Once your initial unemployment claim is approved, collecting benefits isn't automatic. Most states require you to actively confirm your eligibility every week — a process called weekly certification (sometimes called a weekly claim or weekly filing). Understanding how this works, what's required, and what can affect your payments helps you avoid interruptions, overpayments, and potential penalties.
A weekly claim (or weekly certification) is a recurring check-in with your state unemployment agency. Each week you want to receive benefits, you must report certain information — typically through an online portal, by phone, or in some states, by mail.
This is separate from your initial claim, which establishes your eligibility and benefit amount. The weekly certification confirms that you remain eligible for that specific week.
Most states define a benefit week with fixed start and end days — often Sunday through Saturday — and require certifications to be filed within a specific window after that week ends. Filing late can delay or forfeit payment for that week.
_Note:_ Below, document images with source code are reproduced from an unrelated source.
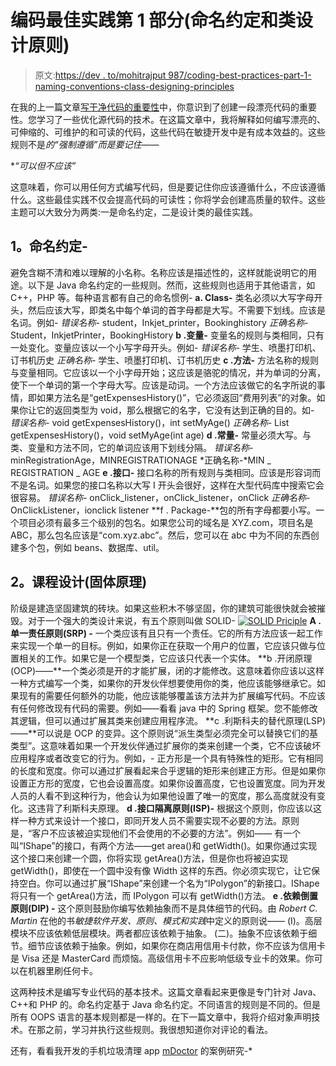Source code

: # 编码最佳实践第 1 部分(命名约定和类设计原则)

> 原文:[https://dev . to/mohitrajput 987/coding-best-practices-part-1-naming-conventions-class-designing-principles](https://dev.to/mohitrajput987/coding-best-practices-part-1-naming-conventions--class-designing-principles)

在我的上一篇文章[写干净代码的重要性](https://dev.to/mohitrajput987/importance-of-writing-clean-code)中，你意识到了创建一段漂亮代码的重要性。您学习了一些优化源代码的技术。在这篇文章中，我将解释如何编写漂亮的、可伸缩的、可维护的和可读的代码，这些代码在敏捷开发中是有成本效益的。这些规则不是*的“强制遵循”而是要记住——*

 **“可以但不应该”*

这意味着，你可以用任何方式编写代码，但是要记住你应该遵循什么，不应该遵循什么。这些最佳实践不仅会提高代码的可读性；你将学会创建高质量的软件。这些主题可以大致分为两类:一是命名约定，二是设计类的最佳实践。

## [](#1-naming-conventions)1。命名约定-

避免含糊不清和难以理解的小名称。名称应该是描述性的，这样就能说明它的用途。以下是 Java 命名约定的一些规则。然而，这些规则也适用于其他语言，如 C++，PHP 等。每种语言都有自己的命名惯例-
**a. Class-** 类名必须以大写字母开头，然后应该大写，即类名中每个单词的首字母都是大写。不需要下划线。应该是名词。例如-
*错误名称-* student，Inkjet_printer，Bookinghistory
*正确名称-* Student，InkjetPrinter，BookingHistory
**b .变量-** 变量名的规则与类相同，只有一处变化。变量应该以一个小写字母开头。例如-
*错误名称-* 学生、喷墨打印机、订书机历史
*正确名称-* 学生、喷墨打印机、订书机历史
**c .方法-** 方法名称的规则与变量相同。它应该以一个小字母开始；这应该是骆驼的情况，并为单词的分离，使下一个单词的第一个字母大写。应该是动词。一个方法应该做它的名字所说的事情，即如果方法名是“getExpensesHistory()”，它必须返回“费用列表”的对象。如果你让它的返回类型为 void，那么根据它的名字，它没有达到正确的目的。如-
*错误名称-* void getExpensesHistory()，int setMyAge()
*正确名称-* List getExpensesHistory()，void setMyAge(int age)
**d .常量-** 常量必须大写。与类、变量和方法不同，它的单词应该用下划线分隔。
*错误名称-* minRegistrationAge，MINREGISTRATIONAGE
*正确名称-*MIN _ REGISTRATION _ AGE
**e .接口-** 接口名称的所有规则与类相同。应该是形容词而不是名词。如果您的接口名称以大写 I 开头会很好，这样在大型代码库中搜索它会很容易。
*错误名称-* onClick_listener，onClick_listener，onClick
*正确名称-* OnClickListener，ionclick listener
**f . Package-**包的所有字母都要小写。一个项目必须有最多三个级别的包名。如果您公司的域名是 XYZ.com，项目名是 ABC，那么包名应该是“com.xyz.abc”。然后，您可以在 abc 中为不同的东西创建多个包，例如 beans、数据库、util。

## [](#2-class-design-solid-principle-)2。课程设计(固体原理)

阶级是建造坚固建筑的砖块。如果这些积木不够坚固，你的建筑可能很快就会被摧毁。对于一个强大的类设计来说，有五个原则叫做 SOLID-
[![SOLID Priciple](../Images/8cce334350e79de4bb6770493f65a5cc.png "SOLID Priciple")](https://res.cloudinary.com/practicaldev/image/fetch/s--VIyIhNNs--/c_limit%2Cf_auto%2Cfl_progressive%2Cq_auto%2Cw_880/https://s11.postimg.org/r5n293c4z/SOLID.jpg)
**A .单一责任原则(SRP) -** 一个类应该有且只有一个责任。它的所有方法应该一起工作来实现一个单一的目标。例如，如果你正在获取一个用户的位置，它应该只做与位置相关的工作。如果它是一个模型类，它应该只代表一个实体。
**b .开闭原理(OCP)——**一个类必须是开的才能扩展，闭的才能修改。这意味着你应该以这样一种方式编写一个类，如果你的开发伙伴想要使用你的类，他应该能够继承它。如果现有的需要任何额外的功能，他应该能够覆盖该方法并为扩展编写代码。不应该有任何修改现有代码的需要。例如——看看 java 中的 Spring 框架。您不能修改其逻辑，但可以通过扩展其类来创建应用程序流。
**c .利斯科夫的替代原理(LSP)——**可以说是 OCP 的变异。这个原则说“派生类型必须完全可以替换它们的基类型”。这意味着如果一个开发伙伴通过扩展你的类来创建一个类，它不应该破坏应用程序或者改变它的行为。例如，-
正方形是一个具有特殊性的矩形。它有相同的长度和宽度。你可以通过扩展看起来合乎逻辑的矩形来创建正方形。但是如果你设置正方形的宽度，它也会设置高度。如果你设置高度，它也设置宽度。同为开发人员的人看不到这种行为，他会认为如果他设置了唯一的宽度，那么高度就没有变化。这违背了利斯科夫原理。
**d .接口隔离原则(ISP)-** 根据这个原则，你应该以这样一种方式来设计一个接口，即同开发人员不需要实现不必要的方法。原则是，“客户不应该被迫实现他们不会使用的不必要的方法”。例如——
有一个叫“IShape”的接口，有两个方法——get area()和 getWidth()。如果你通过实现这个接口来创建一个圆，你将实现 getArea()方法，但是你也将被迫实现 getWidth()，即使在一个圆中没有像 Width 这样的东西。你必须实现它，让它保持空白。你可以通过扩展“IShape”来创建一个名为“IPolygon”的新接口。IShape 将只有一个 getArea()方法，而 IPolygon 可以有 getWidth()方法。
**e .依赖倒置原则(DIP) -** 这个原则鼓励你编写依赖抽象而不是具体细节的代码。由 *Robert C. Martin* 在他的书*敏捷软件开发、原则、模式和实践*中定义的原则说——
(I)。高层模块不应该依赖低层模块。两者都应该依赖于抽象。
(二)。抽象不应该依赖于细节。细节应该依赖于抽象。例如，如果你在商店用信用卡付款，你不应该为信用卡是 Visa 还是 MasterCard 而烦恼。高级信用卡不应影响低级专业卡的效果。你可以在机器里刷任何卡。

这两种技术是编写专业代码的基本技术。这篇文章看起来更像是专门针对 Java、C++和 PHP 的。命名约定基于 Java 命名约定。不同语言的规则是不同的。但是所有 OOPS 语言的基本规则都是一样的。在下一篇文章中，我将介绍对象声明技术。在那之前，学习并执行这些规则。我很想知道你对评论的看法。

还有，看看我开发的手机垃圾清理 app [mDoctor](https://www.engineerbabu.com/blog/2017/04/mdoctor-ultimate-doctor-cell-phones/) 的案例研究-*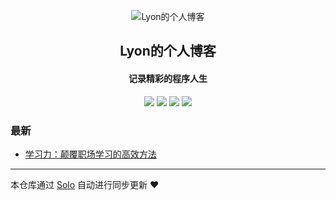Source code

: <p align="center"><img alt="Lyon的个人博客" src="https://static.b3log.org/images/brand/solo-32.png"></p><h2 align="center">
Lyon的个人博客
</h2>

<h4 align="center">记录精彩的程序人生</h4>
<p align="center"><a title="Lyon的个人博客" target="_blank" href="https://github.com/kailyang/solo-blog"><img src="https://img.shields.io/github/last-commit/kailyang/solo-blog.svg?style=flat-square&color=FF9900"></a>
<a title="GitHub repo size in bytes" target="_blank" href="https://github.com/kailyang/solo-blog"><img src="https://img.shields.io/github/repo-size/kailyang/solo-blog.svg?style=flat-square"></a>
<a title="Solo Version" target="_blank" href="https://github.com/b3log/solo/releases"><img src="https://img.shields.io/badge/solo-3.6.5-f1e05a.svg?style=flat-square&color=blueviolet"></a>
<a title="Hits" target="_blank" href="https://github.com/b3log/hits"><img src="https://hits.b3log.org/kailyang/solo-blog.svg"></a></p>

### 最新

* [学习力：颠覆职场学习的高效方法](http://www.lyonsblog.com/articles/2019/10/14/1571062557412.html)



---

本仓库通过 [Solo](https://github.com/b3log/solo) 自动进行同步更新 ❤️ 
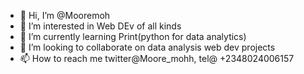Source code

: - 👋 Hi, I’m @Mooremoh
- 👀 I’m interested in Web DEv of all kinds
- 🌱 I’m currently learning Print(python for data analytics)
- 💞️ I’m looking to collaborate on data analysis web dev projects
- 📫 How to reach me twitter@Moore_mohh, tel@ +2348024006157

<!---
Mooremoh/Mooremoh is a ✨ special ✨ repository because its `README.md` (this file) appears on your GitHub profile.
You can click the Preview link to take a look at your changes.
--->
While the exact questions vary by state, most weekly certifications ask whether you:
Answers to these questions determine whether you receive benefits for that week. A "yes" to working, for example, doesn't necessarily disqualify you — many states allow partial unemployment benefits when earnings fall below a certain threshold — but what you earned must be reported accurately.
Most states require claimants to conduct a minimum number of job search activities per week as a condition of receiving benefits. This might include submitting job applications, attending job fairs, contacting employers, or registering with a workforce agency.
The required number of activities per week varies — some states require two contacts, others require five or more. What counts as an acceptable activity also varies. States typically require you to keep a work search log with employer names, contact information, dates, and the type of activity. This log may be requested for audit at any time.
Failure to meet work search requirements — or failing to accurately document them — can result in a denial of benefits for that week.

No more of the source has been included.